I have an old Hood furler on my 28 footer and we do reef with it. I would much rather have a single line furler though. We head up to reduce pressure and I've never had it slip even when mainly pulling on the loaded side. But that loop hanging around the cockpit is just looking to cause mischief.


----------



## ScubaSailorLA (Apr 21, 2011)

Some tension has to be kept on the slack portion of the continuous loop to keep it from jamming in the blocks. As was stated above, it makes furling the sail a two person job. I just replaced the old Hood furler on my O'Day 31, with a new Harken. I love the new one. I suppose if someone were giving me a continuous line system, I might consider it if it were the only way i could get a furler. Otherwise, I would avoid it.


----------



## PalmettoSailor (Mar 7, 2006)

I removed one from my C36. I wouldn't have one even if it was free. There used to be a conversion drum available, but as of about a year ago they only offer a credit. You might see hoe the money would work out. I cose to go with a Profurl and I'm much happier with it than the Hood unit.


----------



## JimsCAL (May 23, 2007)

I've seen too many sails unfurl in a storm while on a mooring as the line slipped on the drum from the vibration and shaking, resulting in major sail damage. One guy in my club has taken to raising a sock over his furled genny to avoid this from happening (again). I wouldn't take one for free.


----------



## Omatako (Sep 14, 2003)

arf145 said:


> I have an old Hood furler on my 28 footer and we do reef with it. I would much rather have a single line furler though. We head up to reduce pressure and I've never had it slip even when mainly pulling on the loaded side. But that loop hanging around the cockpit is just looking to cause mischief.

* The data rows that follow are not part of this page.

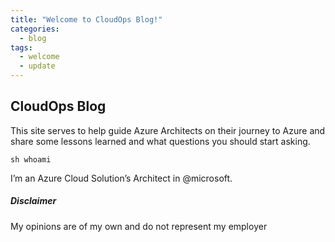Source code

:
 ```yaml
---
title: "Welcome to CloudOps Blog!"
categories:
  - blog
tags:
  - welcome
  - update
---
```


## CloudOps Blog
This site serves to help guide Azure Architects on their journey to Azure and share some lessons learned and what questions you should start asking.

    sh whoami
I’m an Azure Cloud Solution’s Architect in @microsoft.


##### Disclaimer

My opinions are of my own and do not represent my employer
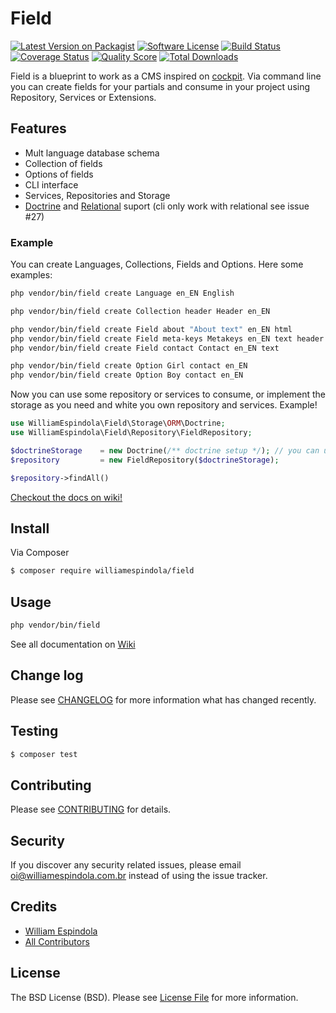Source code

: # Field

[![Latest Version on Packagist][ico-version]][link-packagist]
[![Software License][ico-license]](LICENSE.md)
[![Build Status][ico-travis]][link-travis]
[![Coverage Status][ico-scrutinizer]][link-scrutinizer]
[![Quality Score][ico-code-quality]][link-code-quality]
[![Total Downloads][ico-downloads]][link-downloads]

Field is a blueprint to work as a CMS inspired on [cockpit](http://getcockpit.com/).
Via command line you can create fields for your partials and consume in your project using Repository, Services or Extensions.

## Features
- Mult language database schema
- Collection of fields
- Options of fields
- CLI interface
- Services, Repositories and Storage
- [Doctrine](https://github.com/doctrine/doctrine2) and [Relational](https://github.com/Respect/Relational) suport (cli only work with relational see issue #27)

### Example

You can create Languages, Collections, Fields and Options. Here some examples:
```bash
php vendor/bin/field create Language en_EN English

php vendor/bin/field create Collection header Header en_EN

php vendor/bin/field create Field about "About text" en_EN html
php vendor/bin/field create Field meta-keys Metakeys en_EN text header
php vendor/bin/field create Field contact Contact en_EN text

php vendor/bin/field create Option Girl contact en_EN
php vendor/bin/field create Option Boy contact en_EN

```

Now you can use some repository or services to consume, or implement the storage as you need and white you own repository and services.
Example!
```php
use WilliamEspindola\Field\Storage\ORM\Doctrine;
use WilliamEspindola\Field\Repository\FieldRepository;

$doctrineStorage    = new Doctrine(/** doctrine setup */); // you can uss orther ORM as you want
$repository         = new FieldRepository($doctrineStorage);

$repository->findAll()
```
[Checkout the docs on wiki!](https://github.com/williamespindola/field/wiki)

## Install

Via Composer

``` bash
$ composer require williamespindola/field
```

## Usage

``` bash
php vendor/bin/field
```

See all documentation on [Wiki](https://github.com/williamespindola/field/wiki)

## Change log

Please see [CHANGELOG](CHANGELOG.md) for more information what has changed recently.

## Testing

``` bash
$ composer test
```

## Contributing

Please see [CONTRIBUTING](CONTRIBUTING.md) for details.

## Security

If you discover any security related issues, please email oi@williamespindola.com.br instead of using the issue tracker.

## Credits

- [William Espindola][link-author]
- [All Contributors][link-contributors]

## License

The BSD License (BSD). Please see [License File](LICENSE.md) for more information.

[ico-version]: https://img.shields.io/packagist/v/williamespindola/field.svg?style=flat-square
[ico-license]: https://img.shields.io/badge/license-BSD-brightgreen.svg?style=flat-square
[ico-travis]: https://img.shields.io/travis/williamespindola/field/master.svg?style=flat-square
[ico-scrutinizer]: https://img.shields.io/scrutinizer/coverage/g/williamespindola/field.svg?style=flat-square
[ico-code-quality]: https://img.shields.io/scrutinizer/g/williamespindola/field.svg?style=flat-square
[ico-downloads]: https://img.shields.io/packagist/dt/williamespindola/field.svg?style=flat-square

[link-packagist]: https://packagist.org/packages/williamespindola/field
[link-travis]: https://travis-ci.org/williamespindola/field
[link-scrutinizer]: https://scrutinizer-ci.com/g/williamespindola/field/code-structure
[link-code-quality]: https://scrutinizer-ci.com/g/williamespindola/field
[link-downloads]: https://packagist.org/packages/williamespindola/field
[link-author]: https://github.com/williamespindola
[link-contributors]: ../../contributors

I've not used one of the continuous line furlers so this is just speculation on my part but I do believe that "reefing" with one is not a dependable situation to be in, you should either have the sail all the way out or all the way in. It seems to me there is insufficient tension on the line to hold a sail for a indeterminate time under pressure. As I say, just a detached observation, not an informed opinion.

If my powers of observation are any good, I would say these are best suited to storm sails or sails on a removable stay (code 0's, gennakers, etc) where the sail is furled and the stay is dropped to the deck and put away with the sail and furler in one. If you have the footage, watch how the crew managed their head-sails on those monster multis in the last America's Cup racing.


----------



## deniseO30 (Nov 27, 2006)

thank you all! Decision made.. I'll save my pennies for a new single line furler.


----------



## mr-canada (Jul 11, 2013)

I disagree with all of you. I have a Hood 705 line drive continuous furler and I honestly can't understand why all furlers arent designed in this way.

A single person can furl or unfurl the sail as nobody needs to touch the sheets in either direction. You can reef (I have done so many times) all you need is a clamcleat somewhere on the deck where the continuous line is run. I have two, one for either direction, although there is really a small amount of load on the actual furling line, even when sailing with the rag reefed as most of the tension is taken up by the forestay itself as it should be.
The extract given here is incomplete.